Due to the Energy Policy Act of 2005, Daylight Saving Time (DST) will result in changing the clocks on the second Sunday in March and then back on the first Sunday in November beginning this year.

Before you think too hard about when we have been making the change, it has traditionally taken place on the first Sunday in April (since 1986) and on the last Sunday in October. That means under the new requirements, we’ll spend an extra month in DST.

The problem is you are going to have to do a little more than mark it on your calendar. With the current state of technology, many building systems are automated. This includes lighting control systems, HVAC, security systems, etc., and those automated features are usually dependent on time. Moreover, the problem resides in programming.

Manufacturers, such as Square D, are offering software upgrades for contractors to download. After downloading the programs, contractors will only need to apply the changes.

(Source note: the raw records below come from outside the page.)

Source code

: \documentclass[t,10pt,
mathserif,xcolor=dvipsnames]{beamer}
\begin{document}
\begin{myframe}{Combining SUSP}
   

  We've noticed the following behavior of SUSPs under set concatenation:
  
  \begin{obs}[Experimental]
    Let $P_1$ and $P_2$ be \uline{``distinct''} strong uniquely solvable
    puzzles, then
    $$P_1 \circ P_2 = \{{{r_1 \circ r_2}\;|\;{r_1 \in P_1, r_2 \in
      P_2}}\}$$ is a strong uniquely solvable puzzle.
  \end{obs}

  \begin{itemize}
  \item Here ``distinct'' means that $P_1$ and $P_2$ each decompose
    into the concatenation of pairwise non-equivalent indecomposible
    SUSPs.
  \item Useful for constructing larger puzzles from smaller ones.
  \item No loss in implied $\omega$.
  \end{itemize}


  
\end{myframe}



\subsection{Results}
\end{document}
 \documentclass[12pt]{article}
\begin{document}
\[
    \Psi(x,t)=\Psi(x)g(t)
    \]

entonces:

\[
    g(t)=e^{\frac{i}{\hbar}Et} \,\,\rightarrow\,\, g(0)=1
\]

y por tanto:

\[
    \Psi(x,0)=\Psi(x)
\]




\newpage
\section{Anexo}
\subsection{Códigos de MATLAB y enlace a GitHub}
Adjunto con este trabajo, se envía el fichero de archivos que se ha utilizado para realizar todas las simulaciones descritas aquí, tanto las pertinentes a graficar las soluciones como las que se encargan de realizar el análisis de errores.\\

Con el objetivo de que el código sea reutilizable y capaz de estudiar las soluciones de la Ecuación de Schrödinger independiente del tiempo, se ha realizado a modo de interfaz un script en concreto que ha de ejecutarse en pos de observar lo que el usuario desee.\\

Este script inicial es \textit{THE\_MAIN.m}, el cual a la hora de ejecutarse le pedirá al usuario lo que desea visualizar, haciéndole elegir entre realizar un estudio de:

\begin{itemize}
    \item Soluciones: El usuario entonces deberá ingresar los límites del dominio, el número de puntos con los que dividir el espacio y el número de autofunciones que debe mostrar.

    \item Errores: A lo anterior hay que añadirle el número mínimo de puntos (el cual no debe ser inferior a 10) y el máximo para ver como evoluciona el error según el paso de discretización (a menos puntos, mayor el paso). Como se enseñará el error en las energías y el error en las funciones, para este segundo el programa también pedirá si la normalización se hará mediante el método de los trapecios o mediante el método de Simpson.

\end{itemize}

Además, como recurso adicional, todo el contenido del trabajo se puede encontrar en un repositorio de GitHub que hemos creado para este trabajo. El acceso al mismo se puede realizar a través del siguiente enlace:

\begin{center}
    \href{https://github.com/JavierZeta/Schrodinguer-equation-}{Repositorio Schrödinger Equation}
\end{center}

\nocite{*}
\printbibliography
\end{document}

If it creates a problem, then why is the government enacting this change? In 2001, California requested federal permission for states to stay in DST year round. The reason was that California’s Energy Commission released a study showing DST saved energy. In addition, the U.S. Department of Transportation conducted a study in the 1970s that showed we cut the nation’s electricity usage by 1 percent every day when observing DST. With more hours of daylight, we use less electrical lighting, and we are out of the house more, according to California’s study.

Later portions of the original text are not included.